● Directions: Among the lines of the records below, copy those that hold the word "mysqld".

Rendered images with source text
***
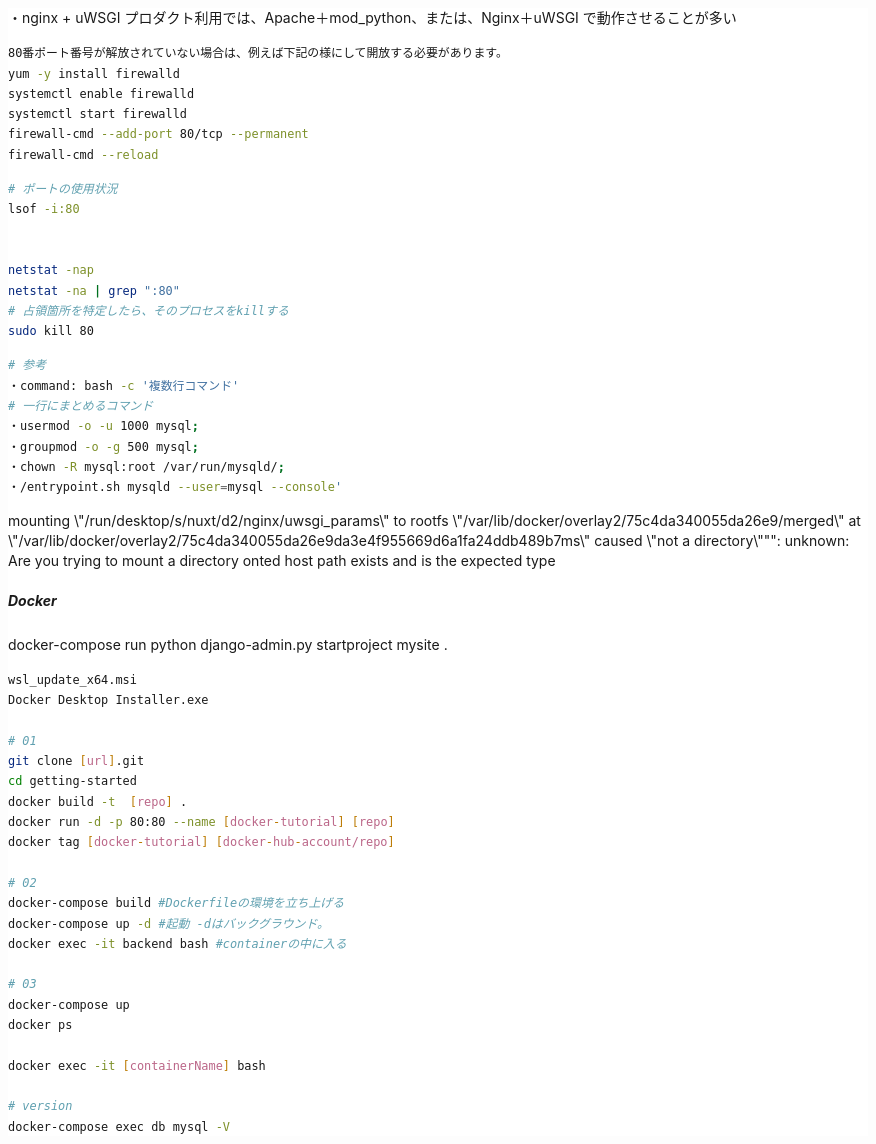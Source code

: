
・nginx + uWSGI
プロダクト利用では、Apache＋mod_python、または、Nginx＋uWSGI で動作させることが多い
```bash
80番ポート番号が解放されていない場合は、例えば下記の様にして開放する必要があります。
yum -y install firewalld
systemctl enable firewalld
systemctl start firewalld
firewall-cmd --add-port 80/tcp --permanent
firewall-cmd --reload
```


```bash
# ポートの使用状況
lsof -i:80


netstat -nap
netstat -na | grep ":80"
# 占領箇所を特定したら、そのプロセスをkillする
sudo kill 80


```

```bash
# 参考
・command: bash -c '複数行コマンド'  
# 一行にまとめるコマンド
・usermod -o -u 1000 mysql;
・groupmod -o -g 500 mysql;
・chown -R mysql:root /var/run/mysqld/;
・/entrypoint.sh mysqld --user=mysql --console'
```
mounting \\\"/run/desktop/s/nuxt/d2/nginx/uwsgi_params\\\" to rootfs 
\\\"/var/lib/docker/overlay2/75c4da340055da26e9/merged\\\" at 
\\\"/var/lib/docker/overlay2/75c4da340055da26e9da3e4f955669d6a1fa24ddb489b7ms\\\" caused 
\\\"not a directory\\\"\"": 
unknown: Are you trying to mount a directory onted host path exists and is the expected type

##### Docker
docker-compose run python django-admin.py startproject mysite .
```bash
wsl_update_x64.msi
Docker Desktop Installer.exe

# 01
git clone [url].git
cd getting-started
docker build -t  [repo] .
docker run -d -p 80:80 --name [docker-tutorial] [repo]
docker tag [docker-tutorial] [docker-hub-account/repo]

# 02
docker-compose build #Dockerfileの環境を立ち上げる
docker-compose up -d #起動 -dはバックグラウンド。
docker exec -it backend bash #containerの中に入る

# 03
docker-compose up
docker ps

docker exec -it [containerName] bash

# version
docker-compose exec db mysql -V
```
***
● Finished task:
・chown -R mysql:root /var/run/mysqld/;
・/entrypoint.sh mysqld --user=mysql --console'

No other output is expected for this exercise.